* Requirement
Give again, word for word, every line in the entries below from the line with "- Extract the" up to and including the line with "- Navigate to", and no other line.

[Stored data]
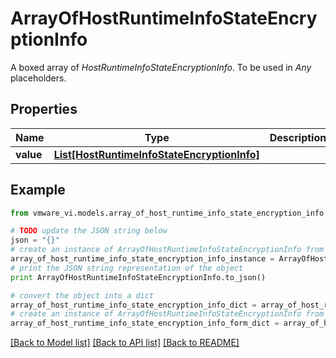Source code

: # ArrayOfHostRuntimeInfoStateEncryptionInfo

A boxed array of *HostRuntimeInfoStateEncryptionInfo*. To be used in *Any* placeholders. 

## Properties
Name | Type | Description | Notes
------------ | ------------- | ------------- | -------------
**value** | [**List[HostRuntimeInfoStateEncryptionInfo]**](HostRuntimeInfoStateEncryptionInfo.md) |  | 

## Example

```python
from vmware_vi.models.array_of_host_runtime_info_state_encryption_info import ArrayOfHostRuntimeInfoStateEncryptionInfo

# TODO update the JSON string below
json = "{}"
# create an instance of ArrayOfHostRuntimeInfoStateEncryptionInfo from a JSON string
array_of_host_runtime_info_state_encryption_info_instance = ArrayOfHostRuntimeInfoStateEncryptionInfo.from_json(json)
# print the JSON string representation of the object
print ArrayOfHostRuntimeInfoStateEncryptionInfo.to_json()

# convert the object into a dict
array_of_host_runtime_info_state_encryption_info_dict = array_of_host_runtime_info_state_encryption_info_instance.to_dict()
# create an instance of ArrayOfHostRuntimeInfoStateEncryptionInfo from a dict
array_of_host_runtime_info_state_encryption_info_form_dict = array_of_host_runtime_info_state_encryption_info.from_dict(array_of_host_runtime_info_state_encryption_info_dict)
```
[[Back to Model list]](../README.md#documentation-for-models) [[Back to API list]](../README.md#documentation-for-api-endpoints) [[Back to README]](../README.md)


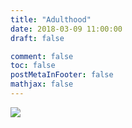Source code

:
 ```yaml
---
title: "Adulthood"
date: 2018-03-09 11:00:00
draft: false

comment: false
toc: false
postMetaInFooter: false
mathjax: false
---
```

<img src="/images/2.png">
<!--more-->
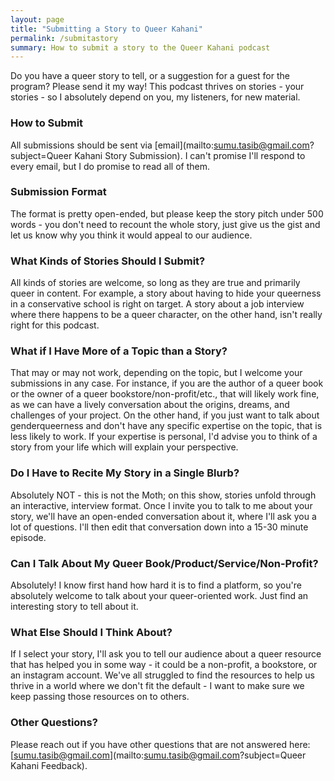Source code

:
 ```yaml
---
layout: page
title: "Submitting a Story to Queer Kahani"
permalink: /submitastory
summary: How to submit a story to the Queer Kahani podcast
---
```


Do you have a queer story to tell, or a suggestion for a guest for the program? Please send it my way! This podcast thrives on stories - your stories - so I absolutely depend on you, my listeners, for new material.

### How to Submit

All submissions should be sent via [email](mailto:sumu.tasib@gmail.com?subject=Queer Kahani Story Submission). I can't promise I'll respond to every email, but I do promise to read all of them.

### Submission Format

The format is pretty open-ended, but please keep the story pitch under 500 words - you don't need to recount the whole story, just give us the gist and let us know why you think it would appeal to our audience. 

### What Kinds of Stories Should I Submit?

All kinds of stories are welcome, so long as they are true and primarily queer in content. For example, a story about having to hide your queerness in a conservative school is right on target. A story about a job interview where there happens to be a queer character, on the other hand, isn't really right for this podcast.

### What if I Have More of a Topic than a Story?

That may or may not work, depending on the topic, but I welcome your submissions in any case. For instance, if you are the author of a queer book or the owner of a queer bookstore/non-profit/etc., that will likely work fine, as we can have a lively conversation about the origins, dreams, and challenges of your project. On the other hand, if you just want to talk about genderqueerness and don't have any specific expertise on the topic, that is less likely to work. If your expertise is personal, I'd advise you to think of a story from your life which will explain your perspective.

### Do I Have to Recite My Story in a Single Blurb?

Absolutely NOT - this is not the Moth; on this show, stories unfold through an interactive, interview format. Once I invite you to talk to me about your story, we'll have an open-ended conversation about it, where I'll ask you a lot of questions. I'll then edit that conversation down into a 15-30 minute episode.

### Can I Talk About My Queer Book/Product/Service/Non-Profit?

Absolutely! I know first hand how hard it is to find a platform, so you're absolutely welcome to talk about your queer-oriented work. Just find an interesting story to tell about it.

### What Else Should I Think About?

If I select your story, I'll ask you to tell our audience about a queer resource that has helped you in some way - it could be a non-profit, a bookstore, or an instagram account. We've all struggled to find the resources to help us thrive in a world where we don't fit the default - I want to make sure we keep passing those resources on to others.

### Other Questions?

Please reach out if you have other questions that are not answered here: [sumu.tasib@gmail.com](mailto:sumu.tasib@gmail.com?subject=Queer Kahani Feedback).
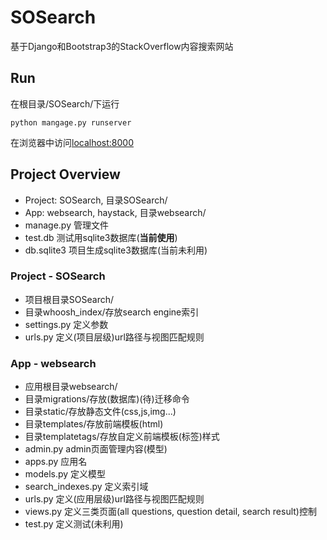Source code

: # SOSearch

基于Django和Bootstrap3的StackOverflow内容搜索网站

## Run

在根目录/SOSearch/下运行
```
python mangage.py runserver
```
在浏览器中访问[localhost:8000](127.0.0.1:8000)

## Project Overview

* Project: SOSearch, 目录SOSearch/
* App: websearch, haystack, 目录websearch/
* manage.py 管理文件
* test.db 测试用sqlite3数据库(**当前使用**)
* db.sqlite3 项目生成sqlite3数据库(当前未利用)

### Project - SOSearch

* 项目根目录SOSearch/
* 目录whoosh_index/存放search engine索引
* settings.py 定义参数
* urls.py 定义(项目层级)url路径与视图匹配规则

### App - websearch

* 应用根目录websearch/
* 目录migrations/存放(数据库)(待)迁移命令
* 目录static/存放静态文件(css,js,img...)
* 目录templates/存放前端模板(html)
* 目录templatetags/存放自定义前端模板(标签)样式
* admin.py admin页面管理内容(模型)
* apps.py 应用名
* models.py 定义模型
* search_indexes.py 定义索引域
* urls.py 定义(应用层级)url路径与视图匹配规则
* views.py 定义三类页面(all questions, question detail, search result)控制
* test.py 定义测试(未利用)
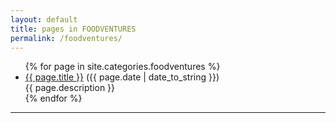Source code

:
 ```yaml
---
layout: default
title: pages in FOODVENTURES
permalink: /foodventures/
---
```


<ul>
  {% for page in site.categories.foodventures %}
    <li><a href="{{ page.url }}">{{ page.title }}</a> ({{ page.date | date_to_string }})<br>
      {{ page.description }}
    </li>
  {% endfor %}
</ul>
<hr>
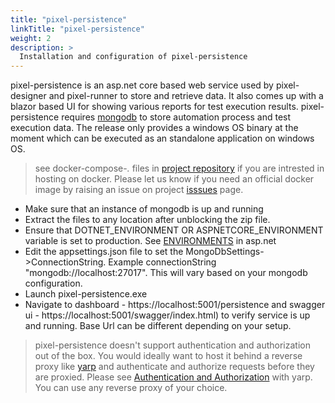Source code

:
 ```yaml
---
title: "pixel-persistence"
linkTitle: "pixel-persistence"
weight: 2
description: >
  Installation and configuration of pixel-persistence
---
```


pixel-persistence is an asp.net core based web service used by pixel-designer and  pixel-runner to store and retrieve data. It also comes up with a blazor based UI for showing various reports for test execution results. pixel-persistence requires [mongodb](https://www.mongodb.com/try/download/community) to store automation process and test execution data.
The release only provides a windows OS binary at the moment which can be executed as an standalone application on windows OS.

> see docker-compose-*.* files in [project repository](https://github.com/Nfactor26/pixel-automation) if you are intrested in hosting on docker. Please let us know if you need an official docker image by raising an issue on project [isssues](https://github.com/Nfactor26/pixel-automation/issues) page.


- Make sure that an instance of mongodb is up and running
- Extract the files to any location after unblocking the zip file.
- Ensure that DOTNET_ENVIRONMENT OR ASPNETCORE_ENVIRONMENT variable is set to production. See [ENVIRONMENTS](https://learn.microsoft.com/en-us/aspnet/core/fundamentals/environments?view=aspnetcore-7.0#environments) in asp.net 
- Edit the appsettings.json file to set the MongoDbSettings->ConnectionString. Example connectionString "mongodb://localhost:27017". This will vary based on your mongodb configuration.
- Launch pixel-persistence.exe
- Navigate to dashboard - https://localhost:5001/persistence and swagger ui - https://localhost:5001/swagger/index.html) to verify service is up and running. Base Url can be different depending on your setup.


> pixel-persistence doesn't support authentication and authorization out of the box. You would ideally want to host it behind a reverse proxy like [yarp](https://microsoft.github.io/reverse-proxy/) and authenticate and authorize requests before they are proxied. Please see [Authentication and Authorization](https://microsoft.github.io/reverse-proxy/articles/authn-authz.html) with yarp. You can use any reverse proxy of your choice.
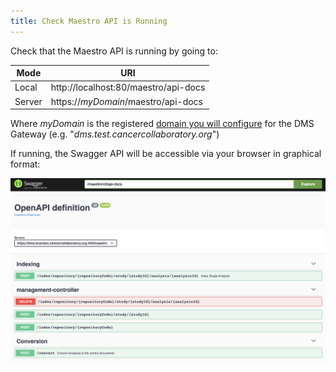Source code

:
 ```yaml
---
title: Check Maestro API is Running
---
```


Check that the Maestro API is running by going to:

| Mode               | URI |
| --------------------| ------------|
| Local   | http://localhost:80/maestro/api-docs |
| Server  | https://_myDomain_/maestro/api-docs |

Where _myDomain_ is the registered [domain you will configure](../domain) for the DMS Gateway (e.g. "_dms.test.cancercollaboratory.org_")

If running, the Swagger API will be accessible via your browser in graphical format:

![Entity](../../assets/maestro-swagger.png 'Maestro Swagger')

* Reply to the task
- Extract the files to any location after unblocking the zip file.
- Ensure that DOTNET_ENVIRONMENT OR ASPNETCORE_ENVIRONMENT variable is set to production. See [ENVIRONMENTS](https://learn.microsoft.com/en-us/aspnet/core/fundamentals/environments?view=aspnetcore-7.0#environments) in asp.net 
- Edit the appsettings.json file to set the MongoDbSettings->ConnectionString. Example connectionString "mongodb://localhost:27017". This will vary based on your mongodb configuration.
- Launch pixel-persistence.exe
- Navigate to dashboard - https://localhost:5001/persistence and swagger ui - https://localhost:5001/swagger/index.html) to verify service is up and running. Base Url can be different depending on your setup.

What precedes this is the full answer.